Start of Block

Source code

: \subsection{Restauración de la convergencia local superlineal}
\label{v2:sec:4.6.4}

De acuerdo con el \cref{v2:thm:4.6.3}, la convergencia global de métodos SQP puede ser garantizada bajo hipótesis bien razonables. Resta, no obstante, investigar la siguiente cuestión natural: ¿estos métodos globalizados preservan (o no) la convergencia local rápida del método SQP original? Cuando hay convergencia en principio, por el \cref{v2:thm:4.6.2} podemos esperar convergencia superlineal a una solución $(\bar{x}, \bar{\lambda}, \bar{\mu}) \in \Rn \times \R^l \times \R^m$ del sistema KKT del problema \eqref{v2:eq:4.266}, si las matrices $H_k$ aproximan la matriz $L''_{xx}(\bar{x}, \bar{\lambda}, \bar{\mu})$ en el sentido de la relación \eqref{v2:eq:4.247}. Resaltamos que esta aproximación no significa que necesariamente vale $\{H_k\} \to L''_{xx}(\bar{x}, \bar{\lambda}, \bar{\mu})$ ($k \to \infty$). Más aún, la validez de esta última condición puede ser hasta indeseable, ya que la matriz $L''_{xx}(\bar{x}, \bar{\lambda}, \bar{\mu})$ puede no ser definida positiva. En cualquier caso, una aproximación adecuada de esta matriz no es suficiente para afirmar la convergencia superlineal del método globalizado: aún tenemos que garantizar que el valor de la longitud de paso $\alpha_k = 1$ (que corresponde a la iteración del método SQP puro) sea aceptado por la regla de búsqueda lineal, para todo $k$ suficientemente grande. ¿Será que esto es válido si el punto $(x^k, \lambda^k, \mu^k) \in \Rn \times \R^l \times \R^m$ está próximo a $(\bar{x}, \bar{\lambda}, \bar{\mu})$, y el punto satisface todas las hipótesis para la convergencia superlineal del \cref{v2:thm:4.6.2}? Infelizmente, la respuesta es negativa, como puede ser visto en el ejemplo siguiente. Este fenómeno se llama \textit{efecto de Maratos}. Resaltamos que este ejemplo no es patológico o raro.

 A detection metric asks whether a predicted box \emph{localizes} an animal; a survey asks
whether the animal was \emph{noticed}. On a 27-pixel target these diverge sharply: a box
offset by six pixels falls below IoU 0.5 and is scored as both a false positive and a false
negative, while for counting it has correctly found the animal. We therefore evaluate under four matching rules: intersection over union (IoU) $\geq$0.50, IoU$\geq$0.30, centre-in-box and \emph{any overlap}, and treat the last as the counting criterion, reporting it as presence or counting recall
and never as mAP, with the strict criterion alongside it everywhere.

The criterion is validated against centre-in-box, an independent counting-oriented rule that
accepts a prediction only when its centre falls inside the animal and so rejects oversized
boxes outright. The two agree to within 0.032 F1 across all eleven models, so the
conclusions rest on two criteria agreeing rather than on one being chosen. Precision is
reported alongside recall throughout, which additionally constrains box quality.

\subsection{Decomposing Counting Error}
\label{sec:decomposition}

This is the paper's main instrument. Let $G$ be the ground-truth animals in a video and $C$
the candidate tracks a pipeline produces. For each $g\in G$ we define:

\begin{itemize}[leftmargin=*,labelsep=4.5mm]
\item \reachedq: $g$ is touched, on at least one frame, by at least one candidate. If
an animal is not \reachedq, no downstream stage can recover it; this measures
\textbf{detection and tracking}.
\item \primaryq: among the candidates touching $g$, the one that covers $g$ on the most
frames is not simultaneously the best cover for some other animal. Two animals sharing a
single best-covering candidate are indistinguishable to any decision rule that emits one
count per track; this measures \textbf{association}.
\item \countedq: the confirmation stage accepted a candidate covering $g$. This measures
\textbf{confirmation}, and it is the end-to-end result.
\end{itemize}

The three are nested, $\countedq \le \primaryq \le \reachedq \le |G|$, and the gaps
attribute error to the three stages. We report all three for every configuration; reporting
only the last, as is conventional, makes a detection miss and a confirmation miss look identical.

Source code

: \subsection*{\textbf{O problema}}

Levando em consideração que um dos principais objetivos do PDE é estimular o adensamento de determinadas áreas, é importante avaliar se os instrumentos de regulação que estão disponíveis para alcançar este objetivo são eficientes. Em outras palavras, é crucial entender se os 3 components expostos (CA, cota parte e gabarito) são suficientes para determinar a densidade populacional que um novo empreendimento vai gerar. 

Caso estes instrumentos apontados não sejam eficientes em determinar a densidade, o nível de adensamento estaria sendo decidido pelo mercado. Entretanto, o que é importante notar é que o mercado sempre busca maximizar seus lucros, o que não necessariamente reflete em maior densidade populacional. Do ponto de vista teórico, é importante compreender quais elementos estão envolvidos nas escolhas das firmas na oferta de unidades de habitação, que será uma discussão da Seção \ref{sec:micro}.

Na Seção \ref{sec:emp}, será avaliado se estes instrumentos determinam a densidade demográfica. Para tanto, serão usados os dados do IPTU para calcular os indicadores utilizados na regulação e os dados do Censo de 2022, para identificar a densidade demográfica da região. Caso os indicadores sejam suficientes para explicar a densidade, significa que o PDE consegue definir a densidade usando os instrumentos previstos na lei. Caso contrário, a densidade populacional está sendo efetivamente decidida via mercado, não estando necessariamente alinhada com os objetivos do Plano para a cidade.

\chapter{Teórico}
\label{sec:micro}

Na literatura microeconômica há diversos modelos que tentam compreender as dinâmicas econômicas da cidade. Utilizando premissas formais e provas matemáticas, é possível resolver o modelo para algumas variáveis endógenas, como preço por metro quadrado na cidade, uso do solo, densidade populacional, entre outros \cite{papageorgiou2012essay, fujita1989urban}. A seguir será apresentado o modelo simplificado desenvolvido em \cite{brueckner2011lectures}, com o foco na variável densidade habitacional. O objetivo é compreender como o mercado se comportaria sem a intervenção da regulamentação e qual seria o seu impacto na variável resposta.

End of Block

Problem to solve =>
Check each line of the records above, and copy those that hold the word "best".

Answer for the task =>
frames is not simultaneously the best cover for some other animal. Two animals sharing a
single best-covering candidate are indistinguishable to any decision rule that emits one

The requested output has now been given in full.